In 2010, the University of Sydney lionised Mr John Redmond as its new Dean of the Faculty of Architecture, Design and Planning, declaring that Mr Redmond brought a wealth of experience in University management and academic leadership. His leadership turned out rather more adventurous than the university bargained on.

Dean Redmond Poaches

In January 2012 the Sydney Morning Herald (SMH) reported that the Dean of the Faculty of Architecture at the University, Mr John Redmond, had seriously breached the code of ethics governing the use of student admissions data. [All quotes on this page are from the SMH article].

In Australia, the admissions process for almost all new uni students across the entire country is co-ordinated by the Universities Admissions Centre (UAC). All very efficient. All the universities have access to this data, of course, and a very strict set of rules about what they can do with it. According to the SMH article, Dean Redmond broke those rules.

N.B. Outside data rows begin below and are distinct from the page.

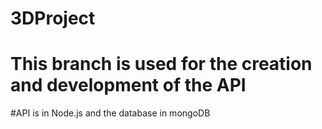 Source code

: # 3DProject

# This branch is used for the creation and development of the API

#API is in Node.js and the database in mongoDB
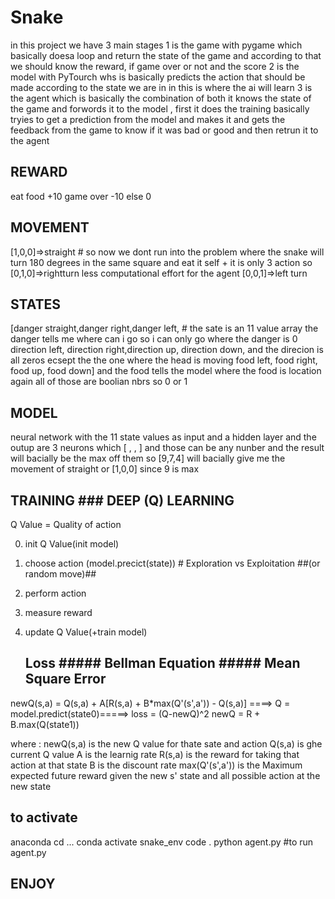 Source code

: # Snake


in this project we have 3 main stages 
	1 is the game with pygame which basically doesa loop and return the state of the game and according to that we should know the reward, if game over or not and the score
	2 is the model with PyTourch whs is basically predicts the action that should be made according to the state we are in in this is where the ai will learn
	3 is the agent which is basically the combination of both it knows the state of the game and forwords it to the model , first it does the training basically tryies to get a prediction from the model and makes it and gets the feedback from the game to know if it was bad or good and then retrun it to the agent



## REWARD ##
eat food 	+10
game over 	-10
else 		  0



## MOVEMENT ##
[1,0,0]=>straight			# so now we dont run into the problem where the snake will turn 180 degrees in the same square and eat it self + it is only 3 action so 
[0,1,0]=>rightturn			less computational effort for the agent
[0,0,1]=>left turn


## STATES ##
[danger straight,danger right,danger left,				# the sate is an 11 value array the danger tells me where can i go so i can only go where the danger is 0
 direction left, direction right,direction up, direction down,		and the direcion is all zeros ecsept the the one where the head is moving 
 food left, food right, food up, food down]				and the food tells the model where the food is location again all of those are boolian nbrs so 0 or 1


 ## MODEL ##
neural network with the 11 state values as input and a hidden layer and the outup are 3 neurons which [ , , ] and those can be any nunber and the result will bacially be the max off them so [9,7,4] will bacially give me the movement of straight or [1,0,0] since 9 is max


## TRAINING ### DEEP (Q) LEARNING ##
   Q Value = Quality of action 

   0. init Q Value(init model)
   1. choose action (model.precict(state))		# Exploration vs Exploitation
				##(or random move)##		
   2. perform action
   3. measure reward
   4. update Q Value(+train model)

		## Loss ##### Bellman Equation ##### Mean Square Error ##
newQ(s,a) = Q(s,a) + A[R(s,a) + B*max(Q'(s',a')) - Q(s,a)] ====> Q    = model.predict(state0)=====>	loss = (Q-newQ)^2
													newQ = R + B.max(Q(state1))



where :	newQ(s,a) is the new Q value for thate sate and action
	Q(s,a) is ghe current Q value
	A is the learnig rate
	R(s,a) is the reward for taking that action at that state
	B is the discount rate
	max(Q'(s',a')) is the Maximum expected future reward given the new s' state and all possible action at the new state 






## to activate ##
anaconda   	cd ...
		conda activate snake_env
		code .
		python agent.py			#to run agent.py	
##   ENJOY   ##
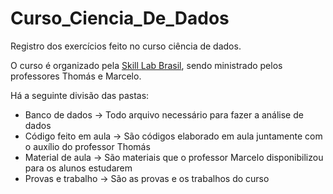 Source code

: # Curso_Ciencia_De_Dados
Registro dos exercícios feito no curso ciência de dados.

O curso é organizado pela <a href="https://skilllabbrasil.com.br/paravoce/data-science"> Skill Lab Brasil</a>, sendo ministrado pelos professores Thomás e Marcelo.

Há a seguinte divisão das pastas:
* Banco de dados -> Todo arquivo necessário para fazer a análise de dados
* Código feito em aula -> São códigos elaborado em aula juntamente com o auxílio do professor Thomás
* Material de aula -> São materiais que o professor Marcelo disponibilizou para os alunos estudarem
* Provas e trabalho -> São as provas e os trabalhos do curso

Dean Redmond, it would seem, was a very naughty boy indeed. Using the UAC's database, he attempted to poach students who had applied to other architecture schools to his own school at the University of Sydney, in clear violation of the UAC's rules. Here is what the SMH said:

The head of architecture [Sandra Kaji-O'Grady] at Sydney University has resigned in protest against an attempt to poach students from other institutions by using a confidential database, clearly breaching state guidelines.

Sandra Kaji-O'Grady quit last month after the dean of architecture, design and planning, John Redmond, sent letters to more than 100 students at other universities guaranteeing them a place if they switched preferences to Sydney University - contravening anti-solicitation rules.

The letter guaranteed students a place in the course even though many had not met the academic entry requirement, sparking uproar in the faculty.

Under the code of ethics, universities may contact students who have applied to a course at that institution but may not solicit the student to change their order of preference.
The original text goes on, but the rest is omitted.